You know I started blogging because it made things concrete for me.  To see words in black and white and make it relatively permanent is a bold thing...it's a statement.  And for me, that's so hard.  I don't talk much because I can't commit...wait, let me change that, I don't want to commit to anything.  LOL  For instance, because it's hilarious and I have to share it, today my husband wanted me to try a new app.  I'm for trying new things if it'll make our communication easier!  :)  So I told him I downloaded it my phone but he tells me to download it into my Chr*ome browser and register.  Well, to register, I have to put it an email address and I couldn't decide which one to use!!!!  LOL  We chatted about it and he's dying laughing on the other end because I'm having this issue about which gmail email address to use and he calls me a "virtual hoarder"!!!!  LMAO, truly, hilarious because I can be that!  I have like 50 million email addresses so that no one person can find me but then it drives me crazy because I have so many!!!!

Okay, I just digressed from my original thought (yes, you know that it doesn't take much).  Anyway, so signs that point me to another direction.  These things that cause you to say "hhhmmmm" and stop to think.  And mind you, I don't really believe in coincidences.  Those are calculated experiences/situations that require you to address in some way.  I say that and now feel compelled to rephrase my original question to this:  what do you do when you see signs pointing you to a different direction that takes you out of that comfortable, yet annoying place you are currently at?

I usually run or turn around and pretend that where I'm at isn't so bad.  Yeah, I hate to admit that, but that's what I do.  But the funny thing is that God doesn't allow me to do without consequences.  And, luckily for me, He gives me another chance, sometimes several to follow-through on what I need to do to face it and move forward.
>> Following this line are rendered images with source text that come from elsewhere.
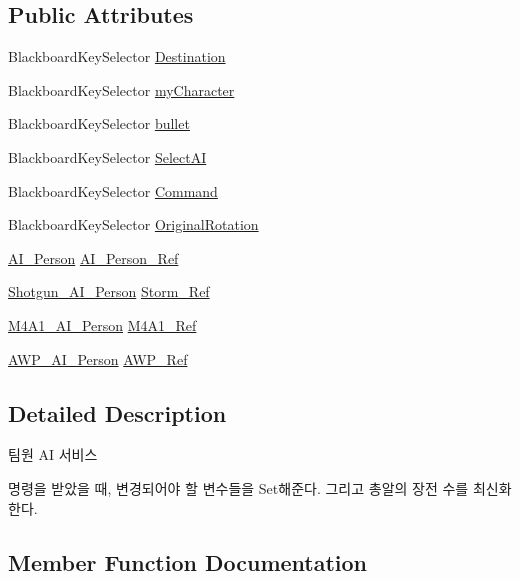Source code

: \subsection*{Public Attributes}
\begin{DoxyCompactItemize}
\item 
Blackboard\+Key\+Selector \hyperlink{class_service___destination_aab020987fc86e7bc721b2b9ecdd6d9f8}{Destination}
\item 
Blackboard\+Key\+Selector \hyperlink{class_service___destination_aa01c366172f8b80aade716cba21820b1}{my\+Character}
\item 
Blackboard\+Key\+Selector \hyperlink{class_service___destination_a29222990051632bee7d566e6ea357749}{bullet}
\item 
Blackboard\+Key\+Selector \hyperlink{class_service___destination_a3bf42785905cc363414a52b61274b793}{Select\+AI}
\item 
Blackboard\+Key\+Selector \hyperlink{class_service___destination_a9d8b0d0d538b168a18c01c411a86afe3}{Command}
\item 
Blackboard\+Key\+Selector \hyperlink{class_service___destination_adb4d684a452e88b7bbf0a1ece04f21e1}{Original\+Rotation}
\item 
\hyperlink{class_a_i___person}{A\+I\+\_\+\+Person} \hyperlink{class_service___destination_a5467a698caf1e5021d6d2cc5aa2f7742}{A\+I\+\_\+\+Person\+\_\+\+Ref}
\item 
\hyperlink{class_shotgun___a_i___person}{Shotgun\+\_\+\+A\+I\+\_\+\+Person} \hyperlink{class_service___destination_aa76646438b2f815ef439bd27d5514d4b}{Storm\+\_\+\+Ref}
\item 
\hyperlink{class_m4_a1___a_i___person}{M4\+A1\+\_\+\+A\+I\+\_\+\+Person} \hyperlink{class_service___destination_aae5ce87069ea53c012fcca9b99d18d51}{M4\+A1\+\_\+\+Ref}
\item 
\hyperlink{class_a_w_p___a_i___person}{A\+W\+P\+\_\+\+A\+I\+\_\+\+Person} \hyperlink{class_service___destination_aafe01afb61466c81ccb80e7c5c5d43ee}{A\+W\+P\+\_\+\+Ref}
\end{DoxyCompactItemize}


\subsection{Detailed Description}
팀원 AI 서비스 

명령을 받았을 때, 변경되어야 할 변수들을 Set해준다. 그리고 총알의 장전 수를 최신화한다. 

\subsection{Member Function Documentation}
I've been working at this current job since 2002.  I had told myself I would only be here for five years.  At five years, I was out there interviewing for other positions.  And then I got sick and couldn't leave.  I've recuperated, I'm in remission and now, I'm back on my mission to keep on moving.  I have to.  I have three kids under the age of 7 and I live an hour away.  I shortchange my work days to take care of them and I'm sure that will catch up to me soon.  But my priorities are my family first and believe it or not, I spend my off hours checking emails and doing work that is doable at home to make sure that I make up the time that I'm not sitting in my office.  I have a cushy job and I could stay here for a while longer.  But I would be miserable and unhappy.  I'm close to that now.  I want to see my kids, I want to be able to get to them in a timely manner.  I want to be in a metropolitan area that allows me to feel refreshed instead of beaten down.  And, to top it all off, the signs....and there have been plenty, coming in abundant directions, are just screaming at me that it's time to move on!

So...what do I do now?  This is always my dilemma.  What step do I take next?  What am I supposed to be doing?  Why do I start doubting myself?  Why is that fear of failure always more prevalent than the idea of sweet success?

I want to go back to helping others.  Via therapy, consulting, cheesecake baking, whatever.  LOL  I have to come to realize that when I'm presented with an opportunity to help people, I do it and I do it well.  I have talked people through difficult situations, been a sounding board, helped conceptualize ideas....how do I do that on my terms?  If you know how, tell me, share with me your knowledge.  And that book that I want to publish?  I still want to do that.  Did I ever tell you I made that Faith, Hope & Love blog into a book?  I did.  I never ordered it because I wanted to make some editing changes but I had it into a book.  Something else to finish on my long list of to-dos.  (((sigh)))

I don't want my life to get away from me.  When I got sick, I felt like I had wasted so much time because at that point, time was so precious to me.  I don't want to be there again.  I want life to be meaningful and happy.  So I guess that means I can't ignore the signs, right?